Até a última sexta-feira, as gigantes de tecnologia já haviam perdido US$ 800 bilhões. A Apple foi a mais prejudicada, perdeu US$ 500 bilhões de dólares. A projeção mais otimista para o PIB dos Estados Unidos, em 2025, é de queda de 2% e inflação de 7,6%.

A globalização, tão propalada como panaceia do liberalismo comercial e econômico nas últimas décadas do final do século passado - para o desenvolvimento dos países que rompessem com barreiras tarifárias - deu ao mundo a China que temos hoje, uma potência industrial, tecnológica e financeira.  

Na globalização, a China soube aproveitar com inteligência a oportunidade de poder atrair empresas estrangeiras no processo de industrialização. A opção foi por “joint ventures”, mas, sob condições e regras definidas pelo governo chinês. 

Hoje, a China mantém forte regulação do sistema financeiro, crédito direcionado e um modelo de investimento que combina expansão das exportações e do mercado interno, com investimentos na melhoria salarial e da renda dos trabalhadores.

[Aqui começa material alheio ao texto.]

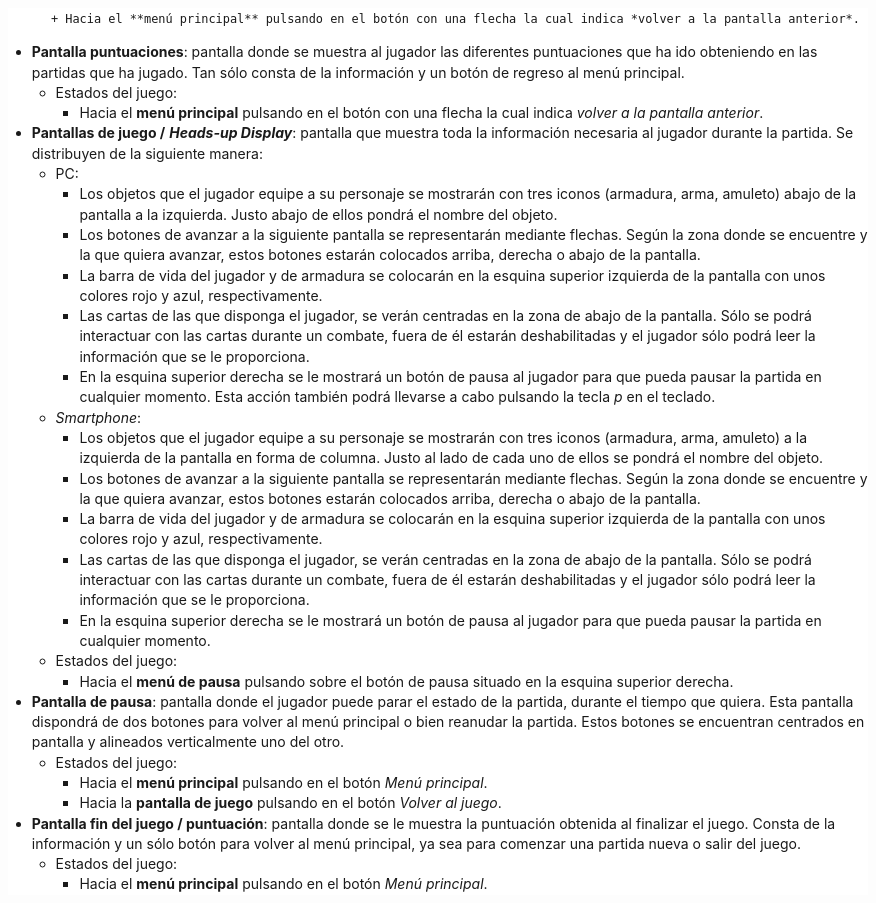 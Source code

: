 	      + Hacia el **menú principal** pulsando en el botón con una flecha la cual indica *volver a la pantalla anterior*.
   + **Pantalla puntuaciones**: pantalla donde se muestra al jugador las diferentes puntuaciones que ha ido obteniendo en las partidas que ha jugado. Tan sólo consta de la información y un botón de regreso al menú principal.
      + Estados del juego: 
	      + Hacia el **menú principal** pulsando en el botón con una flecha la cual indica *volver a la pantalla anterior*.
   + **Pantallas de juego /** ***Heads-up Display***: pantalla que muestra toda la información necesaria al jugador durante la partida. Se distribuyen de la siguiente manera:
	   + PC: 
		   + Los objetos que el jugador equipe a su personaje se mostrarán con tres iconos (armadura, arma, amuleto) abajo de la pantalla a la izquierda. Justo abajo de ellos pondrá el nombre del objeto.
		   + Los botones de avanzar a la siguiente pantalla se representarán mediante flechas. Según la zona donde se encuentre y la que quiera avanzar, estos botones estarán colocados arriba, derecha o abajo de la pantalla.
		   + La barra de vida del jugador y de armadura se colocarán en la esquina superior izquierda de la pantalla con unos colores rojo y azul, respectivamente.
		   + Las cartas de las que disponga el jugador, se verán centradas en la zona de abajo de la pantalla. Sólo se podrá interactuar con las cartas durante un combate, fuera de él estarán deshabilitadas y el jugador sólo podrá leer la información que se le proporciona.
		   + En la esquina superior derecha se le mostrará un botón de pausa al jugador para que pueda pausar la partida en cualquier momento. Esta acción también podrá llevarse a cabo pulsando la tecla *p* en el teclado.
	   + *Smartphone*:
		   + Los objetos que el jugador equipe a su personaje se mostrarán con tres iconos (armadura, arma, amuleto) a la izquierda de la pantalla en forma de columna. Justo al lado de cada uno de ellos se pondrá el nombre del objeto.
		   + Los botones de avanzar a la siguiente pantalla se representarán mediante flechas. Según la zona donde se encuentre y la que quiera avanzar, estos botones estarán colocados arriba, derecha o abajo de la pantalla.
		   + La barra de vida del jugador y de armadura se colocarán en la esquina superior izquierda de la pantalla con unos colores rojo y azul, respectivamente.
		   + Las cartas de las que disponga el jugador, se verán centradas en la zona de abajo de la pantalla. Sólo se podrá interactuar con las cartas durante un combate, fuera de él estarán deshabilitadas y el jugador sólo podrá leer la información que se le proporciona.
		   + En la esquina superior derecha se le mostrará un botón de pausa al jugador para que pueda pausar la partida en cualquier momento.
	   + Estados del juego:
		   +  Hacia el **menú de pausa** pulsando sobre el botón de pausa situado en la esquina superior derecha.
   + **Pantalla de pausa**: pantalla donde el jugador puede parar el estado de la partida, durante el tiempo que quiera. Esta pantalla dispondrá de dos botones para volver al menú principal o bien reanudar la partida. Estos botones se encuentran centrados en pantalla y alineados verticalmente uno del otro. 
      + Estados del juego: 
	      + Hacia el **menú principal** pulsando en el botón *Menú principal*.
	      + Hacia la **pantalla de juego** pulsando en el botón *Volver al juego*.
   + **Pantalla fin del juego / puntuación**: pantalla donde se le muestra la puntuación obtenida al finalizar el juego. Consta de la información y un sólo botón para volver al menú principal, ya sea para comenzar una partida nueva o salir del juego.
      + Estados del juego:
	      + Hacia el **menú principal** pulsando en el botón *Menú principal*.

Com população de 1,400 bilhão e uma política econômica planejada e controlada pelo Estado, a China atraiu grandes empresas industriais transnacionais, principalmente dos Estados Unidos, se transformou na “fábrica do mundo”, no maior mercado consumidor e exportador de manufaturados. A título de comparação, a população dos Estados Unidos é de 340,1 milhões.

O comércio global, em 1980, era de US$ 2 trilhões. Em 2025, saltou para US$ 33 trilhões. Em 1980, o PIB da China era de aproximadamente US$ 191 bilhões e as exportações não passavam de US$ 21 bilhões. Em 2024, o comércio exterior da China bateu recorde, chegou a US$ 5,9 trilhões. US$ 1 trilhão a mais que o ano anterior. Com seu comércio externo girando em torno de 37% do PIB, a China se tornou o maior parceiro comercial de 120 países. Essa é uma das razões do desespero dos Estados Unidos diante da China.

O tarifaço é o maior golpe do governo Trump contra a globalização e a China foi o país escolhido por ele para aplicar a maior tarifa (34%). Se, com isso, Trump pensa em trazer de volta as grandes empresas dos Estados Unidos, que estão produzindo na China, corre o risco de perder a guerra comercial. 

O Índice de Confiança do Investidor de Xangai bateu recorde, tendo em vista a expansão do mercado interno no país mais populoso do mundo. Além disso, os navios chineses podem desembarcar seus produtos em outros portos. 

O mundo está assustado e inseguro com o comportamento inadequado de Donald Trump no exercício do governo dos Estados Unidos, que não se senta numa mesa de negociação, se coloca como um comerciante atras de um balcão. Prefere o confronto.

Diante disso, o mundo se levanta em manifestações nas mais importantes cidades do país, da Europa e da Ásia, numa jornada de lutas contra ele e seu governo, contra o tarifaço e a recessão global, contra as deportações, as demissões em massa de servidores públicos, contra o desmonte das universidades e das agências de pesquisa, contra a censura a conteúdos didáticos nos Estados Unidos, enfim, contra as ameaças à democracia.